The first generation would be those artists that actually got to play with Guthrie, which would be not only the Weavers with Pete Seeger (the artist who most closely followed in Guthrie's footsteps), but also Cisco Houston, Sonny Terry and Ramblin' Jack Elliott. The next generation is represented on the album by Odetta, Joan Baez, and Country Joe McDonald. Yes, there is an authenticity to hearing Guthrie sing his songs that nobody else can touch, but there is something to be said for other artists replacing his rawness with more of the inherent beauty of his songs (the same way Peter, Paul & Mary did for Bob Dylan). The track information above is incomplete, so here is who sings what on "The Greatest Songs of Woody Guthrie":

1. "This Land Is Your Land" by Woody Guthrie/The Weavers
2. "Do Re Mi" by Cisco Houston
3. "So Long, It's Been Good To Know Yuh" by The Weavers
4. "Pastures Of Plenty" by Odetta
5. "Deportee (Plane Wreck At Los Gatos)" by Cisco Houston
6. "900 Miles" by Cisco Houston
7. "Roll On Columbia" by Country Joe McDonald
8. "Hard, Ain't It Hard" by Woody Guthrie & Cisco Houston
9. "Dirty Overhalls" by Woody Guthrie
10. "Riding In My Car (Take Me)" by Woody Guthrie
11. "Ship In The Sky" by Cisco Houston
12. "The Sinking Of The Reuben James" by The Weavers
13. "Rambling Round Your City" by Odetta
14. "Jesus Christ" by Cisco Houston
15. "When The Curfew Blows" by Country Joe McDonald
16. "1913 Massacre" by Ramblin' Jack Elliott
17. "Talking Fishing Blues" by Ramblin' Jack Elliott
18. "Curly Headed Baby" by Cisco Houston
19. "Jackhammer John" by The Weavers
20. "The Great Historical Bum" by Odetta
21. "Pretty Boy Floyd" by Joan Baez
22. "Buffalo Skinners" by Jim Kweskin
23. "Hard Travelin'" by Woody Guthrie, Cisco Houston & Sonny Terry

My favorite track is Odetta's "Pastures of Plenty," simply because it best represents how far you can go with Guthrie's music from its folk roots and make it work. When you listen to Cisco Houston do "Do-Re-Mi" you are moving a notch up on the authenticity level, and with the Weavers singing "So Long (It's Been Good to Know You)" and "Jackhammer John" you get a real sense of how these songs were popularized. Of course, everytime you actually get to hear Guthrie sing on one of these tracks, such as the duet with Houston on "Hard, Ain't It Hard" you want to go listen to one of Guthrie's own albums, so those tracks tend to be a bit intrusive given the overall theme of the album.
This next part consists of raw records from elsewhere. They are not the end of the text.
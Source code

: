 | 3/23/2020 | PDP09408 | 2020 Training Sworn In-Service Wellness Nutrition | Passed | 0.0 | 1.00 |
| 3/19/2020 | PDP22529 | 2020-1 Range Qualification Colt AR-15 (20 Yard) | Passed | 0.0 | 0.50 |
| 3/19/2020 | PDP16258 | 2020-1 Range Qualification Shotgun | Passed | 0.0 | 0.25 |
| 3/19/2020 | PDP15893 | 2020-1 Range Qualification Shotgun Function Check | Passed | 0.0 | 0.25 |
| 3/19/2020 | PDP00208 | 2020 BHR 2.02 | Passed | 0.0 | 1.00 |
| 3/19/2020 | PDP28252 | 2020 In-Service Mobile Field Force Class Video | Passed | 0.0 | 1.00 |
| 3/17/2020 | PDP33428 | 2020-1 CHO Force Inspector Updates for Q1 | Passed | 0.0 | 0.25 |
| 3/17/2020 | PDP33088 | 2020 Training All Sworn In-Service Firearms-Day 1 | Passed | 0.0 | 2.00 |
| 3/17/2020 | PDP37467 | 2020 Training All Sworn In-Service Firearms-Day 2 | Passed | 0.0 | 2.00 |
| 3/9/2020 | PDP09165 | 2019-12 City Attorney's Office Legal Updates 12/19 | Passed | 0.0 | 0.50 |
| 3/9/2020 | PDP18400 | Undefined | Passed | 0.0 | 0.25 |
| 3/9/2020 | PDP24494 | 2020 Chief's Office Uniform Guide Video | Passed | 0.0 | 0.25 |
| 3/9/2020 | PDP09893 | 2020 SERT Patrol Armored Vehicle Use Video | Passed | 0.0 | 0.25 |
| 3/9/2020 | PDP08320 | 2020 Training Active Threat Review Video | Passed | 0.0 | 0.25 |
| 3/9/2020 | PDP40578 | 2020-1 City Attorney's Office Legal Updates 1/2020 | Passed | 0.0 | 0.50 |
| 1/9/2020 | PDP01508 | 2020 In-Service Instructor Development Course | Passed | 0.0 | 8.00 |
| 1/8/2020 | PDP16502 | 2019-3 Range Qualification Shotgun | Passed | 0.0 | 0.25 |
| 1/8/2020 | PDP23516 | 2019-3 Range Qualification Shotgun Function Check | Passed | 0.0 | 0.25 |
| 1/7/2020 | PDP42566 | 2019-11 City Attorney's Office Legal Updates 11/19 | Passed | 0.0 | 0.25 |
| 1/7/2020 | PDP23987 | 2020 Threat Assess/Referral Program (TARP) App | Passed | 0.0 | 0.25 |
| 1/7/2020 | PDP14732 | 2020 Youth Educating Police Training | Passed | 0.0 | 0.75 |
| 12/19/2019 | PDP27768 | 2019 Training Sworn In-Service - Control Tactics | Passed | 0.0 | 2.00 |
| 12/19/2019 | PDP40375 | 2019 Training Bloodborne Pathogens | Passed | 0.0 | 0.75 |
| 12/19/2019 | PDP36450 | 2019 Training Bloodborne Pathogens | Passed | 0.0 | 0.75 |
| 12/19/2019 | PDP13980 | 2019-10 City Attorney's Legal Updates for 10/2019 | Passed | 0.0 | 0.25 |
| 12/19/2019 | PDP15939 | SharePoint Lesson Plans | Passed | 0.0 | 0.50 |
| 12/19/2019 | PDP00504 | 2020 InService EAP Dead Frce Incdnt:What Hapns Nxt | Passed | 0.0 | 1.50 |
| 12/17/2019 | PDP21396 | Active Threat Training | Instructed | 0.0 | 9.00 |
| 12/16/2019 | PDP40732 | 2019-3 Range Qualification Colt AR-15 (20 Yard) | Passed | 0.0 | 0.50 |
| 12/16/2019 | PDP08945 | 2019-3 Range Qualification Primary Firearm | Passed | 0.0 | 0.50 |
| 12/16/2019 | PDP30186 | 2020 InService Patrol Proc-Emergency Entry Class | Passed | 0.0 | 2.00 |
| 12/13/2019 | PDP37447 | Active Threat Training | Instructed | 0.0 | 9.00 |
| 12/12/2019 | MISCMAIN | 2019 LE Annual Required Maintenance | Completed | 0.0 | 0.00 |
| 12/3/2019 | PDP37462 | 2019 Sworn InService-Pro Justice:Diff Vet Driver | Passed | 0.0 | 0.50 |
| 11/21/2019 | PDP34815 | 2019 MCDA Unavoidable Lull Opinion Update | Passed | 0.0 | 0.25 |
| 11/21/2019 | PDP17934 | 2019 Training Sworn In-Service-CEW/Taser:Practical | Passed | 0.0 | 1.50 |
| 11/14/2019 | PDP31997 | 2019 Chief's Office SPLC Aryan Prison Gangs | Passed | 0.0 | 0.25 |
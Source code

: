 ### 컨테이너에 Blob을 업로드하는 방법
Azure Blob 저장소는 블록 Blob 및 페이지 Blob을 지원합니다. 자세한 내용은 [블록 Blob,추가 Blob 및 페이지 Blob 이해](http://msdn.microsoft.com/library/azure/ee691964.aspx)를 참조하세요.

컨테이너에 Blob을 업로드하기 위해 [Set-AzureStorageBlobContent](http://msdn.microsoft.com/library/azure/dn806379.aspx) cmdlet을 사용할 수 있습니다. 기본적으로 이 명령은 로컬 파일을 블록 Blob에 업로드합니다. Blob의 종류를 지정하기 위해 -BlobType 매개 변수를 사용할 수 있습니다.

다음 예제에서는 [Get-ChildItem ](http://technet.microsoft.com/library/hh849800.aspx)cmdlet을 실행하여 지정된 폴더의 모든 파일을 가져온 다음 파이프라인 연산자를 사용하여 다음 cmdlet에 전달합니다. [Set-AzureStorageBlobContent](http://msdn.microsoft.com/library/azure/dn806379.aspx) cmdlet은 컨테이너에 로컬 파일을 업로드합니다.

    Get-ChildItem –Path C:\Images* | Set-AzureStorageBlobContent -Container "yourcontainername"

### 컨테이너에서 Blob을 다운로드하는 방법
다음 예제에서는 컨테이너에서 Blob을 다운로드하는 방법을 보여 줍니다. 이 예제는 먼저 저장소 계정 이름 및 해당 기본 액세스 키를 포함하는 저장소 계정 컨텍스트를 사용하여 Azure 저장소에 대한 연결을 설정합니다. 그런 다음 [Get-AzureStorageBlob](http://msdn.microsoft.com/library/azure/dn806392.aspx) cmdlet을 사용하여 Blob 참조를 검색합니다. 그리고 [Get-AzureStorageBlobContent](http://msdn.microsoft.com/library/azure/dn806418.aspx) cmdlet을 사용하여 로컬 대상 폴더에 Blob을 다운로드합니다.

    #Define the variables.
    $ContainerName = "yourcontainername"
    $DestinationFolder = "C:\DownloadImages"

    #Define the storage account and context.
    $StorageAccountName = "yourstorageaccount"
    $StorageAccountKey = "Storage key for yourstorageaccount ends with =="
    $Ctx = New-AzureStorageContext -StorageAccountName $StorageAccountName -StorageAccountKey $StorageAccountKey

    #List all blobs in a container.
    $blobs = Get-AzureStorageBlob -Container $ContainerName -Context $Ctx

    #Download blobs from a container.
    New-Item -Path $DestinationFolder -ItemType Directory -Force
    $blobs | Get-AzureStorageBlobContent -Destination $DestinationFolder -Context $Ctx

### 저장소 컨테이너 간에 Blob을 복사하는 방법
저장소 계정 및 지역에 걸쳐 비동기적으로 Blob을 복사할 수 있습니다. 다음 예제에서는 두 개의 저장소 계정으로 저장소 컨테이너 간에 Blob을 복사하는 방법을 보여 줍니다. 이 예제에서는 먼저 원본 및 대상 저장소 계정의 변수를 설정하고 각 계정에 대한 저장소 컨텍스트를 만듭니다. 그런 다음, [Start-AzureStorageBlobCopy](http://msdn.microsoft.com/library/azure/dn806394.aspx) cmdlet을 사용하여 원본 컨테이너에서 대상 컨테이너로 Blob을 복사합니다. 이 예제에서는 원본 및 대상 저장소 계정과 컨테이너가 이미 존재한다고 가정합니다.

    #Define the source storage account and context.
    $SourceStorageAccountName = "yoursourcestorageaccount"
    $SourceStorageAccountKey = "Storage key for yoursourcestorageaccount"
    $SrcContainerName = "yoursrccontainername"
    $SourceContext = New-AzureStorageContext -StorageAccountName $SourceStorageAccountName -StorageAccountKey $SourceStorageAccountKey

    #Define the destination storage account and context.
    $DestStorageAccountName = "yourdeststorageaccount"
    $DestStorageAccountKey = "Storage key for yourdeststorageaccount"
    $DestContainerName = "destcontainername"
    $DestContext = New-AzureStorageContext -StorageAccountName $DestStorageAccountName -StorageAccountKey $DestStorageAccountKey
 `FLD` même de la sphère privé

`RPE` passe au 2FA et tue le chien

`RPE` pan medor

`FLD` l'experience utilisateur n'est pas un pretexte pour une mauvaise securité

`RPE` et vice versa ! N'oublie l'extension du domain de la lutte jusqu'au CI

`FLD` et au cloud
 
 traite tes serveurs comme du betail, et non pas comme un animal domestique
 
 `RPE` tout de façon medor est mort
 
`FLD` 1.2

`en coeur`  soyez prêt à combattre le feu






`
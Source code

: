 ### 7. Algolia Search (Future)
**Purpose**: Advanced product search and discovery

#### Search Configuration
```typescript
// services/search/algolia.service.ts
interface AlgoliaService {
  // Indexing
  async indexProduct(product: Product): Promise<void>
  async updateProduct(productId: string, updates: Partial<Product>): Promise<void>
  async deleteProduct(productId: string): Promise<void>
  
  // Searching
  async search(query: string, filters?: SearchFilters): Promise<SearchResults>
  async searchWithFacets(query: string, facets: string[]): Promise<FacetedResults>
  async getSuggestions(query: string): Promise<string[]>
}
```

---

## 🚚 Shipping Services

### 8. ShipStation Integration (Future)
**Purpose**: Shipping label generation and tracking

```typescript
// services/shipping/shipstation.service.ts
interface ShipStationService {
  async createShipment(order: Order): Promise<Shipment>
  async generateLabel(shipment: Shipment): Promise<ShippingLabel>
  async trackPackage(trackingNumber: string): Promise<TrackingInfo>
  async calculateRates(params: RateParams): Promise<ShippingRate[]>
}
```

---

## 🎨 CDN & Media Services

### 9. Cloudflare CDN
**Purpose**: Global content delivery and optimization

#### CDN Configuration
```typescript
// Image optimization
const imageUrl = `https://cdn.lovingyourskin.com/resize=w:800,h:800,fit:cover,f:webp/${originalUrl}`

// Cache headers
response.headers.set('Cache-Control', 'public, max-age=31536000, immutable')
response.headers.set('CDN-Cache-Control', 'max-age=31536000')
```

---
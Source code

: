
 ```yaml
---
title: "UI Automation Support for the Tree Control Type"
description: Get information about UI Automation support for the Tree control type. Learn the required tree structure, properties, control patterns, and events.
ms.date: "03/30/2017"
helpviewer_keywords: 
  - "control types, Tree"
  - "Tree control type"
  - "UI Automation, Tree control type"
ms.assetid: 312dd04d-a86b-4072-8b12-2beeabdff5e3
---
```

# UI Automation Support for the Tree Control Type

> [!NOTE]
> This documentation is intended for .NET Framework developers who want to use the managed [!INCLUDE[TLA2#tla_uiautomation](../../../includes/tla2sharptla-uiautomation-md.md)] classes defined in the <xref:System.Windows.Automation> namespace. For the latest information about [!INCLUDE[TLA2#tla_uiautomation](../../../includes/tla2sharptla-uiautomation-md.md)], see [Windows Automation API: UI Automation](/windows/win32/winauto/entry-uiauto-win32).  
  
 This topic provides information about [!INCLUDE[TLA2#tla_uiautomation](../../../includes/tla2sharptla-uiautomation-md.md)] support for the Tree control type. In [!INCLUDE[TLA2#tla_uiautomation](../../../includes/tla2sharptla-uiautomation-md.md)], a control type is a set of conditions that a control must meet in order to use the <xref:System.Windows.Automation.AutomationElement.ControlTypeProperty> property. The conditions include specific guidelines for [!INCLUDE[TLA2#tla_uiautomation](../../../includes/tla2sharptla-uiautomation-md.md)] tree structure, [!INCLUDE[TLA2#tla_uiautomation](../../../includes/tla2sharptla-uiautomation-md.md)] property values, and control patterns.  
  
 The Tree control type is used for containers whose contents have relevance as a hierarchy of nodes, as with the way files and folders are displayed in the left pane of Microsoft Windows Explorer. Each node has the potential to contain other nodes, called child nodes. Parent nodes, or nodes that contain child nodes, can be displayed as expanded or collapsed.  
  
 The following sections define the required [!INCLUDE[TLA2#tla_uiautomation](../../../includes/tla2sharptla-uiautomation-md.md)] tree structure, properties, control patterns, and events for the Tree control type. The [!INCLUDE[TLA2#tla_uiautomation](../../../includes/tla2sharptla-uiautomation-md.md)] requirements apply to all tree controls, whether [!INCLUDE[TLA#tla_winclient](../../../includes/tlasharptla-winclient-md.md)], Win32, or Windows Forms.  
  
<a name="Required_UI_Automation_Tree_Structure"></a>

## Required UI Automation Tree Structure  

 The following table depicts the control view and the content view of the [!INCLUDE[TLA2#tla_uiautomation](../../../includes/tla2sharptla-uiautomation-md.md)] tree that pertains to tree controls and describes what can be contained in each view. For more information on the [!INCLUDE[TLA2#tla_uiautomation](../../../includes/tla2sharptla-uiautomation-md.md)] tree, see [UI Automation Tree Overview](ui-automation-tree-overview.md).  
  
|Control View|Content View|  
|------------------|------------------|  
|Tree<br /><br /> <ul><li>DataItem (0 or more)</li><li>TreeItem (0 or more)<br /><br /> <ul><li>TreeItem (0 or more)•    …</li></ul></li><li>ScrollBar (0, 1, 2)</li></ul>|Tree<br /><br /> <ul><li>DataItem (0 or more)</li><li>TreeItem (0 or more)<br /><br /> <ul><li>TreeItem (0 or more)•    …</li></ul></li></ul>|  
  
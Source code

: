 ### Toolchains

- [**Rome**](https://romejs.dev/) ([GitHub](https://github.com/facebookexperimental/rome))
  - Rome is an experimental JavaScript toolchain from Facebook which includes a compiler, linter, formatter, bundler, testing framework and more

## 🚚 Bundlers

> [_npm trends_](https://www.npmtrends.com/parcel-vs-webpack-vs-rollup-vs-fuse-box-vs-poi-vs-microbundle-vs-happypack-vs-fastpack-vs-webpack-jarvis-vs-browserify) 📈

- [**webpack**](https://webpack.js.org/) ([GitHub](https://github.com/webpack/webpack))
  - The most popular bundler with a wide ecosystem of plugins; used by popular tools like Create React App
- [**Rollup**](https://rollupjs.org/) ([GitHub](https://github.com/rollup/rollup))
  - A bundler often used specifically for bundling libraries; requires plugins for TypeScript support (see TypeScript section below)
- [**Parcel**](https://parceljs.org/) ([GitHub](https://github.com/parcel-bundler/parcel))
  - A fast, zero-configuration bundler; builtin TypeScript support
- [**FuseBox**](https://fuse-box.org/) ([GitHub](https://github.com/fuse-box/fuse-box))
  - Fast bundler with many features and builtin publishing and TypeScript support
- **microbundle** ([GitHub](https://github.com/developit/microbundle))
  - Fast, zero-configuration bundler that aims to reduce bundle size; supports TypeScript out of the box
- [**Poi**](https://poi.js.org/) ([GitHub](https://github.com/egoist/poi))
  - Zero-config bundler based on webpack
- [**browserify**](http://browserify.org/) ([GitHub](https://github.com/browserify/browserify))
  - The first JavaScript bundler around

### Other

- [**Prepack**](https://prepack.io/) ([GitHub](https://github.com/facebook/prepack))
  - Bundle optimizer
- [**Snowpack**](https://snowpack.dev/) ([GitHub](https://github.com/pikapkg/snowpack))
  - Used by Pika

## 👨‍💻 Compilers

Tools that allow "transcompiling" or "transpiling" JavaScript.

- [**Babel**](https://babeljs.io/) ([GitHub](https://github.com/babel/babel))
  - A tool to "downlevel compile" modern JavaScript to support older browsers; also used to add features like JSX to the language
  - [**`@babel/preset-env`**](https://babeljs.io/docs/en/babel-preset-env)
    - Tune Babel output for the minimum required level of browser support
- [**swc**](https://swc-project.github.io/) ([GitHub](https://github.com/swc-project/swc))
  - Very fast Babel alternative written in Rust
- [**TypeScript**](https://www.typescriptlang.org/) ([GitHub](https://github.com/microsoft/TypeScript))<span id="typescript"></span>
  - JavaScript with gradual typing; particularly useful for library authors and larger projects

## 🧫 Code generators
Not everything will sit just right with you. The tempo of Country Joe McDonald's "Roll On Columbia" is just too slow for me, and I have to admit I was surprised that Joan Baez is not the one singing "Deportee," because her cover of that song is one of her better ones. But you look over the play list and it becomes clear that the old vanguard is not letting the new kids have many bites of the apple here (strange to think that in 1972 when this album first came out that Baez would be restricted to the second tier on an album like this). But whatever faults you might find with some of the tracks, the overall idea and execution and exactly what you would want to find on an album like this. There are several solid Woody Guthrie tribute albums, and this would have to be considered one of them.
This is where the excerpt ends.